In his prologue, Johnson acknowledges his religious beliefs but claims that faith is not incompatible with the demand that historians be as objective as possible, and A History of Christianity is not a work of special pleading for the Christian revelation. If it has a bias, it is a concentration on the story of the Roman Catholic Church, at times at the expense of the Protestant tradition, and it particularly ignores the role of Orthodox Christianity. Nevertheless, Johnson handles this long and complex subject brilliantly. Not doubting the divinity of Christ, Johnson discusses the scholarly challenge of accessing the historical Jesus given the paucity of contemporary sources. Arguing that the teachings of Jesus are more glimpses and insights than a code of dogma and doctrine, Johnson places Christ in the context of the imperial Roman world, a divided Jewish community, and a Hellenistic civilization of competing mystery religions.
Like most historians of early Christianity, Johnson sees Paul, whom he describes as the first pure Christian, as the pivotal figure, who made explicit what Jesus had left implicit. Pauline Christianity, however, with its universalist message, might have lost out to Judaic Christianity if it had not been for the destruction of Jerusalem by the Romans in 70 c.e., after which the center of Christianity shifted to the city of Rome. The author offers an excellent discussion of the numerous Christian sects and heresies that bedeviled Christianity in its early centuries and its eventual triumph in the fourth century under the emperor Constantine. By the end of that century, with Saint Ambrose and Saint Augustine, the Church in the West had become an appendage of the state—or perhaps the reverse, becoming increasingly institutionalized and regimented.
During the early Middle Ages, it was the Roman Church that preserved civilization in the West, but the claims of the Church, allied with the Frankish monarchs, prohibited compromise with the Byzantine Empire’s Orthodox Christians, a division that became permanent in 1054. In the later Middle Ages, the papacy, with its vast bureaucracy and legal institutions, became the paramount power, reaching its apex under Innocent III’s pontificate (1198-1216). In the early Middle Ages, Johnson argues, the Church represented enlightenment and humane values, but later the papacy came to represent financial extortion and corruption associated with indulgences, simony, and sexual license. Johnson claims that the crusades of the twelfth and thirteen centuries were disastrous for Christianity. Not only was there little attempt to convert the Muslims, but the East’s Orthodox Church also suffered.

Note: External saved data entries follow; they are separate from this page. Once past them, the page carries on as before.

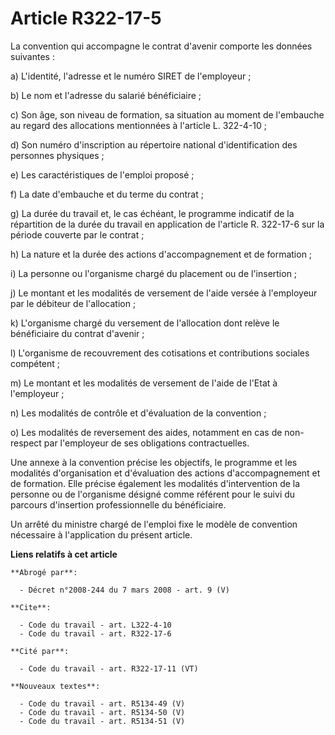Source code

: # Article R322-17-5

La convention qui accompagne le contrat d'avenir comporte les données suivantes :

a) L'identité, l'adresse et le numéro SIRET de l'employeur ;

b) Le nom et l'adresse du salarié bénéficiaire ;

c) Son âge, son niveau de formation, sa situation au moment de l'embauche au regard des allocations mentionnées à l'article
L. 322-4-10 ;

d) Son numéro d'inscription au répertoire national d'identification des personnes physiques ;

e) Les caractéristiques de l'emploi proposé ;

f) La date d'embauche et du terme du contrat ;

g) La durée du travail et, le cas échéant, le programme indicatif de la répartition de la durée du travail en application de
l'article R. 322-17-6 sur la période couverte par le contrat ;

h) La nature et la durée des actions d'accompagnement et de formation ;

i) La personne ou l'organisme chargé du placement ou de l'insertion ;

j) Le montant et les modalités de versement de l'aide versée à l'employeur par le débiteur de l'allocation ;

k) L'organisme chargé du versement de l'allocation dont relève le bénéficiaire du contrat d'avenir ;

l) L'organisme de recouvrement des cotisations et contributions sociales compétent ;

m) Le montant et les modalités de versement de l'aide de l'Etat à l'employeur ;

n) Les modalités de contrôle et d'évaluation de la convention ;

o) Les modalités de reversement des aides, notamment en cas de non-respect par l'employeur de ses obligations contractuelles.

Une annexe à la convention précise les objectifs, le programme et les modalités d'organisation et d'évaluation des actions
d'accompagnement et de formation. Elle précise également les modalités d'intervention de la personne ou de l'organisme
désigné comme référent pour le suivi du parcours d'insertion professionnelle du bénéficiaire.

Un arrêté du ministre chargé de l'emploi fixe le modèle de convention nécessaire à l'application du présent article.

**Liens relatifs à cet article**

	**Abrogé par**:

	  - Décret n°2008-244 du 7 mars 2008 - art. 9 (V)

	**Cite**:

	  - Code du travail - art. L322-4-10
	  - Code du travail - art. R322-17-6

	**Cité par**:

	  - Code du travail - art. R322-17-11 (VT)

	**Nouveaux textes**:

	  - Code du travail - art. R5134-49 (V)
	  - Code du travail - art. R5134-50 (V)
	  - Code du travail - art. R5134-51 (V)
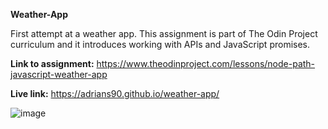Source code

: **Weather-App**

First attempt at a weather app. This assignment is part of The Odin Project curriculum and it introduces working with APIs and JavaScript promises.

**Link to assignment:**
https://www.theodinproject.com/lessons/node-path-javascript-weather-app


**Live link:**
https://adrians90.github.io/weather-app/

![image](https://github.com/adrians90/weather-app/assets/128593202/6c9eece8-ca4e-45d0-a6b3-7f97b7f8841f)

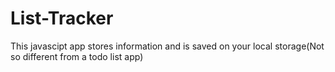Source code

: # List-Tracker

This javascipt app stores information and is saved on your local storage(Not so different from a todo list app)
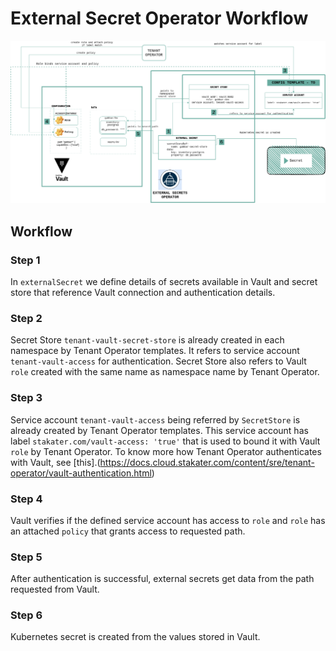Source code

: # External Secret Operator Workflow

![External-Secrets](./images/external-secret-operator.png)

## Workflow

### Step 1

In `externalSecret` we define details of secrets available in Vault and secret store that reference Vault connection and authentication details.

### Step 2

Secret Store `tenant-vault-secret-store` is already created in each namespace by Tenant Operator templates. It refers to service account `tenant-vault-access` for authentication. Secret Store also refers to Vault `role` created with the same name as namespace name by Tenant Operator.

### Step 3

Service account `tenant-vault-access` being referred by `SecretStore` is already created by Tenant Operator templates. This service account has label `stakater.com/vault-access: 'true'` that is used to bound it with Vault `role` by Tenant Operator. To know more how Tenant Operator authenticates with Vault, see [this].(https://docs.cloud.stakater.com/content/sre/tenant-operator/vault-authentication.html)

### Step 4

Vault verifies if the defined service account has access to `role` and `role` has an attached `policy` that grants access to requested path.

### Step 5

After authentication is successful, external secrets get data from the path requested from Vault.

### Step 6

Kubernetes secret is created from the values stored in Vault.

By the early sixteenth century, it had become obvious that the medieval goal of an all-encompassing Christian society headed by the papacy was crumbling. Desiderius Erasmus and the New Learning envisioned a return to the early days of Christianity. However, the Protestant Reformation of Martin Luther and John Calvin led not only to a new departure but also to the breakup of the medieval paradigm. The author sympathetically admires the Christian humanists such as Erasmus, a third force in the struggle between the Protestant reformers and the Catholic Church’s Counter-Reformation.